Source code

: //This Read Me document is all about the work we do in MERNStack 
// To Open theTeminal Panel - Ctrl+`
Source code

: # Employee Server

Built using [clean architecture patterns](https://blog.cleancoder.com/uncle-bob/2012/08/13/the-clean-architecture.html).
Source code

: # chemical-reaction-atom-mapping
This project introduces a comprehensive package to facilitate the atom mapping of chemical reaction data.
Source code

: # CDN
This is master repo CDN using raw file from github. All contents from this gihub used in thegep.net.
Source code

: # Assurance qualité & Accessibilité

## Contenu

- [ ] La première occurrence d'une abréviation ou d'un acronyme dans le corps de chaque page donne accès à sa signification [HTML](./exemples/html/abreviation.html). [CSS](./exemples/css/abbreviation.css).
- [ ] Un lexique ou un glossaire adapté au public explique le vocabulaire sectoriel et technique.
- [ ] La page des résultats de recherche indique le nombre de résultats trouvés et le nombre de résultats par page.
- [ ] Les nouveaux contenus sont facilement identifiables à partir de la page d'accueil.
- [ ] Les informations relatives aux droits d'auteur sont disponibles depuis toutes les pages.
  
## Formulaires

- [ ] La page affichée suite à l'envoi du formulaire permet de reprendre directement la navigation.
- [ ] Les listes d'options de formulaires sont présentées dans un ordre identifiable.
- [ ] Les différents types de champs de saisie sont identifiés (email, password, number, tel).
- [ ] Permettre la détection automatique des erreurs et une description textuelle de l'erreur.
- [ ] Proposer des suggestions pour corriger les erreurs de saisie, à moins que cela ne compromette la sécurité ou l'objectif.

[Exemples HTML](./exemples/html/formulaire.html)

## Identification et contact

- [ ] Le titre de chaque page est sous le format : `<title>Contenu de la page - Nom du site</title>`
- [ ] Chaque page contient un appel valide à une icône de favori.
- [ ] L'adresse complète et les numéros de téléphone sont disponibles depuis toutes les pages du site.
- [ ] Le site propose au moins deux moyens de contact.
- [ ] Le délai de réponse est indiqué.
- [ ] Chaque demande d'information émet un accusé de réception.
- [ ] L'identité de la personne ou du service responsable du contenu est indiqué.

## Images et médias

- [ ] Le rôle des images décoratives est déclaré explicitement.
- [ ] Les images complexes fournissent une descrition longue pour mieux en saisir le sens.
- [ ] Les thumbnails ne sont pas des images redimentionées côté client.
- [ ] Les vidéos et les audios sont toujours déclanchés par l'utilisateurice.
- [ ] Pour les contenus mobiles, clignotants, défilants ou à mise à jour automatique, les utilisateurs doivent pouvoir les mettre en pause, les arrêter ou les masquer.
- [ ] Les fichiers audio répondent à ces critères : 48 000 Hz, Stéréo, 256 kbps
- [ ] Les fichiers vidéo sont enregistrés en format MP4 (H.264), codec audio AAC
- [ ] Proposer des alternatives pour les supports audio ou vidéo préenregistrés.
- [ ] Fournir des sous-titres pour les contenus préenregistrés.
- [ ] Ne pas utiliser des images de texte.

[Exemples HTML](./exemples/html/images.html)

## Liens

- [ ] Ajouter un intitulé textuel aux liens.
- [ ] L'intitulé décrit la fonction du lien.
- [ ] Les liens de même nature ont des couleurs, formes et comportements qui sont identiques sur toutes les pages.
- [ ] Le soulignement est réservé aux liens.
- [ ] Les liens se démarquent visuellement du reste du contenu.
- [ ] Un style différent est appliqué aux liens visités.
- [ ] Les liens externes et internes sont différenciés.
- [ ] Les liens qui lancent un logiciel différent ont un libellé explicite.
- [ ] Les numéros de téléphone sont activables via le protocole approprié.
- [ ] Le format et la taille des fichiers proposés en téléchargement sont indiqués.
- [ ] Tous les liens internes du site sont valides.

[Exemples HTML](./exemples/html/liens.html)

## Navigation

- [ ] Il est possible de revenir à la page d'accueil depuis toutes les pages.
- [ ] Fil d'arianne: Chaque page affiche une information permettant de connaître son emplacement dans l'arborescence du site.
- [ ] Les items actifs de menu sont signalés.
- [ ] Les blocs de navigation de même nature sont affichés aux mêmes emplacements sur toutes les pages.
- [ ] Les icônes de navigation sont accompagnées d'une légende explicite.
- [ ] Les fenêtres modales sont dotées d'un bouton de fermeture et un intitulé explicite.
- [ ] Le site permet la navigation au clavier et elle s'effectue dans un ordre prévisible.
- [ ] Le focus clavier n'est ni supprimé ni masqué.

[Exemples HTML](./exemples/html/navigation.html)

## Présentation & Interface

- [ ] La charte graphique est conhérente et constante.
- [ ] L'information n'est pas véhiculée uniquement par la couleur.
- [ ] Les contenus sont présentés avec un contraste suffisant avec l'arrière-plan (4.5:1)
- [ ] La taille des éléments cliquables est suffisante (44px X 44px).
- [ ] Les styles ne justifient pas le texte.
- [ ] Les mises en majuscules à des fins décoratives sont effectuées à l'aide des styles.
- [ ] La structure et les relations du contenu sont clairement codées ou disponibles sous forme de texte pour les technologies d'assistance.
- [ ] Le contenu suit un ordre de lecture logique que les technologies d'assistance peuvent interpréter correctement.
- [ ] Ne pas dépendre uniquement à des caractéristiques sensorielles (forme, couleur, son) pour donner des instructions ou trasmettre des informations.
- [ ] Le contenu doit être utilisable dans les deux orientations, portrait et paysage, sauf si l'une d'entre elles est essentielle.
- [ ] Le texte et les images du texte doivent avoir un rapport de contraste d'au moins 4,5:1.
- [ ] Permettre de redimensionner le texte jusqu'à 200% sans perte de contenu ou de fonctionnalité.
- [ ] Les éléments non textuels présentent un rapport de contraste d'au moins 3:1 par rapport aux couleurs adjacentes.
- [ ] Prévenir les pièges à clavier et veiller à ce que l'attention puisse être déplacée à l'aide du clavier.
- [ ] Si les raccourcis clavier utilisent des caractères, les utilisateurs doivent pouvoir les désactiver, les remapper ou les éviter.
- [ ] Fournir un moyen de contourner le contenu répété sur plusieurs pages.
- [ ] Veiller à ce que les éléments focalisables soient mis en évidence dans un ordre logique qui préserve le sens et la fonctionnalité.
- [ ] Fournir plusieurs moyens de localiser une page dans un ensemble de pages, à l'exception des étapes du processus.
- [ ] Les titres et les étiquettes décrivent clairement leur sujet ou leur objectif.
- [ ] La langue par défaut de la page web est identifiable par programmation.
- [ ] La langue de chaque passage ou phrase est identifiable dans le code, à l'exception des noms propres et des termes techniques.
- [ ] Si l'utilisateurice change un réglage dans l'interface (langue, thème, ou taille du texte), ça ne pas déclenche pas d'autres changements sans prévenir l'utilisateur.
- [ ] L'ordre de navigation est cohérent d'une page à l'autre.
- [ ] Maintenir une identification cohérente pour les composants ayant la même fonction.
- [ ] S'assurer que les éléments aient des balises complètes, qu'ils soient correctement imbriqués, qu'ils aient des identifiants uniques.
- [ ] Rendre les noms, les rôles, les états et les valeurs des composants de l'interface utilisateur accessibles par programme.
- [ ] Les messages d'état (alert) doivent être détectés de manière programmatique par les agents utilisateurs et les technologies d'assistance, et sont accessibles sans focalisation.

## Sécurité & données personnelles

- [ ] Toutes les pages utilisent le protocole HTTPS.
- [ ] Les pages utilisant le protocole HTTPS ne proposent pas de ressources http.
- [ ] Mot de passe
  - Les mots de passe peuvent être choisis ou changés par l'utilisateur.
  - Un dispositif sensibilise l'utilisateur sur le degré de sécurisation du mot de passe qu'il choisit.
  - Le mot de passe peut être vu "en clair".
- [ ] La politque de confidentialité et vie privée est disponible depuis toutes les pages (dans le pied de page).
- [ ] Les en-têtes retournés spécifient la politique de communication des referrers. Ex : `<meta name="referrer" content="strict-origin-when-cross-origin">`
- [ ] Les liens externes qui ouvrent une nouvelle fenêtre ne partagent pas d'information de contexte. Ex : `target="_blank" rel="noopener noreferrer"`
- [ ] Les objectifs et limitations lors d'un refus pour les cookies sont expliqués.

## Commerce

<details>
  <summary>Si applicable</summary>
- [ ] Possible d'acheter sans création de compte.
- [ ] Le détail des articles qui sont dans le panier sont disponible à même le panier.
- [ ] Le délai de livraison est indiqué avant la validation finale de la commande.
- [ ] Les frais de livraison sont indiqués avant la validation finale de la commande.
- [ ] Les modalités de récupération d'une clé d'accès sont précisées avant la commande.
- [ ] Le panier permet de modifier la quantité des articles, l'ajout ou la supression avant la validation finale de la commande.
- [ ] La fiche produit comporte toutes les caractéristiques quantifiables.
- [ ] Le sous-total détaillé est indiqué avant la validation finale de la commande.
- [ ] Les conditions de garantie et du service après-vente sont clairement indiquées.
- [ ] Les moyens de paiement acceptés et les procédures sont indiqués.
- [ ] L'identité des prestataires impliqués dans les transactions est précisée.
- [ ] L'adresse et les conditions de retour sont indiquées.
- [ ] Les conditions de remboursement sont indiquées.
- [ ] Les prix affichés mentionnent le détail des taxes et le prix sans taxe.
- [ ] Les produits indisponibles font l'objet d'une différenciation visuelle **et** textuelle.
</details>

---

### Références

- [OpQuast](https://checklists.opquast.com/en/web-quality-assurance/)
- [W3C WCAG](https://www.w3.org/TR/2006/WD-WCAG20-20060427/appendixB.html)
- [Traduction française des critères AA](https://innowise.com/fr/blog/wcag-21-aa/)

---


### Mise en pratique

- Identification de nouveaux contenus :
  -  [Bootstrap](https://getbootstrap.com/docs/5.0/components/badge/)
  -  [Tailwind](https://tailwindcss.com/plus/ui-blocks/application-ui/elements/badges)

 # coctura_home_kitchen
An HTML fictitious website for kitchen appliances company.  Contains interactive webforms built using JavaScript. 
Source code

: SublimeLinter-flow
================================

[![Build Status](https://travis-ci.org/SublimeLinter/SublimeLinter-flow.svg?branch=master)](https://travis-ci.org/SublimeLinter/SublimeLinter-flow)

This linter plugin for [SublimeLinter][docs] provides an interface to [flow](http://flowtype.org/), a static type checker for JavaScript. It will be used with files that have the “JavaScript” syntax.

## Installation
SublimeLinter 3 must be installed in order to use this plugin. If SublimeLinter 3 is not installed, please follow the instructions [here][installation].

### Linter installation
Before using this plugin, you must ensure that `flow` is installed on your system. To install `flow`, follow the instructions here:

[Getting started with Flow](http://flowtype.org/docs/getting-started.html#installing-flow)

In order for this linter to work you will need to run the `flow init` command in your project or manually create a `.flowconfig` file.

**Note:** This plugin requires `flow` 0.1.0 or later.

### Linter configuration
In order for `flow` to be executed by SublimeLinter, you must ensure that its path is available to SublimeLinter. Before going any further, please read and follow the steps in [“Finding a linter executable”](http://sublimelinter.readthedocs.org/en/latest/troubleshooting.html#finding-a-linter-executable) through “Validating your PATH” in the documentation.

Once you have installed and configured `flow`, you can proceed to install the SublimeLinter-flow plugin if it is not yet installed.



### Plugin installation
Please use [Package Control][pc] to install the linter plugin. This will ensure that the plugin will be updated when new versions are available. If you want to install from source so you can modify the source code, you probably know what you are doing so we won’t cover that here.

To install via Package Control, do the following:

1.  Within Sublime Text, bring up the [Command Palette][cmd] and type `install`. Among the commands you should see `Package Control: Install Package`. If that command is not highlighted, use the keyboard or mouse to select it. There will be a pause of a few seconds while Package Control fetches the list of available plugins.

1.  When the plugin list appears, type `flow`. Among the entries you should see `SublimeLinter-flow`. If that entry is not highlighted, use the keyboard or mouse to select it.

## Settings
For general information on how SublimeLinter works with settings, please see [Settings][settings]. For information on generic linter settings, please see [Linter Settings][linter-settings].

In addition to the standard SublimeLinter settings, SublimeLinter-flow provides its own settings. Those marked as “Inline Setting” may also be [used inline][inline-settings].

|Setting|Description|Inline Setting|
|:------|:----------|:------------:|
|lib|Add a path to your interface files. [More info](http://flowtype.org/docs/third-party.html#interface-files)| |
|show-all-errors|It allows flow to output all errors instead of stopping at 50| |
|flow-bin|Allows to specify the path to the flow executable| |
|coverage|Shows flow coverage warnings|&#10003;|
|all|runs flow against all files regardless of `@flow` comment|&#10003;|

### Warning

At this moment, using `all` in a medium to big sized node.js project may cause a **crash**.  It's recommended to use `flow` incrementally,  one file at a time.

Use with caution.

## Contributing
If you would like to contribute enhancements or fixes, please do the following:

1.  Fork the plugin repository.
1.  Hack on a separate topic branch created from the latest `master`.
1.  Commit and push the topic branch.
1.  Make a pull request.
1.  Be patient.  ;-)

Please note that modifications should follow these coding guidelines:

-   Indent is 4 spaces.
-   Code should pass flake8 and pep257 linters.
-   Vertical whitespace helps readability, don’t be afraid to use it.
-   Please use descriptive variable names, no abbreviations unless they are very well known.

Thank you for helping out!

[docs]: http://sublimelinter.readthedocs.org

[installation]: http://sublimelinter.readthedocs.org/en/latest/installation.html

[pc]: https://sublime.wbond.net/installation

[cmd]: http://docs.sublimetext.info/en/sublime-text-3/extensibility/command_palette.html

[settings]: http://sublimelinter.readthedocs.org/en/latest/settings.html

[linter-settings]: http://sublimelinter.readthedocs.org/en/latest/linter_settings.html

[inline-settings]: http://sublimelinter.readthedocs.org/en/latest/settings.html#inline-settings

■ **TASK DETAILS**
Repeat exactly the lines from the first line of the records above through the line containing "- [ ] L'identité de la", both included, and nothing else.

■ **PROBLEM SOLUTION**
Source code

: //This Read Me document is all about the work we do in MERNStack 
// To Open theTeminal Panel - Ctrl+`
Source code

: # Employee Server

Built using [clean architecture patterns](https://blog.cleancoder.com/uncle-bob/2012/08/13/the-clean-architecture.html).
Source code

: # chemical-reaction-atom-mapping
This project introduces a comprehensive package to facilitate the atom mapping of chemical reaction data.
Source code

: # CDN
This is master repo CDN using raw file from github. All contents from this gihub used in thegep.net.
Source code

: # Assurance qualité & Accessibilité

## Contenu

- [ ] La première occurrence d'une abréviation ou d'un acronyme dans le corps de chaque page donne accès à sa signification [HTML](./exemples/html/abreviation.html). [CSS](./exemples/css/abbreviation.css).
- [ ] Un lexique ou un glossaire adapté au public explique le vocabulaire sectoriel et technique.
- [ ] La page des résultats de recherche indique le nombre de résultats trouvés et le nombre de résultats par page.
- [ ] Les nouveaux contenus sont facilement identifiables à partir de la page d'accueil.
- [ ] Les informations relatives aux droits d'auteur sont disponibles depuis toutes les pages.
  
## Formulaires

- [ ] La page affichée suite à l'envoi du formulaire permet de reprendre directement la navigation.
- [ ] Les listes d'options de formulaires sont présentées dans un ordre identifiable.
- [ ] Les différents types de champs de saisie sont identifiés (email, password, number, tel).
- [ ] Permettre la détection automatique des erreurs et une description textuelle de l'erreur.
- [ ] Proposer des suggestions pour corriger les erreurs de saisie, à moins que cela ne compromette la sécurité ou l'objectif.

[Exemples HTML](./exemples/html/formulaire.html)

## Identification et contact

- [ ] Le titre de chaque page est sous le format : `<title>Contenu de la page - Nom du site</title>`
- [ ] Chaque page contient un appel valide à une icône de favori.
- [ ] L'adresse complète et les numéros de téléphone sont disponibles depuis toutes les pages du site.
- [ ] Le site propose au moins deux moyens de contact.
- [ ] Le délai de réponse est indiqué.
- [ ] Chaque demande d'information émet un accusé de réception.
- [ ] L'identité de la personne ou du service responsable du contenu est indiqué.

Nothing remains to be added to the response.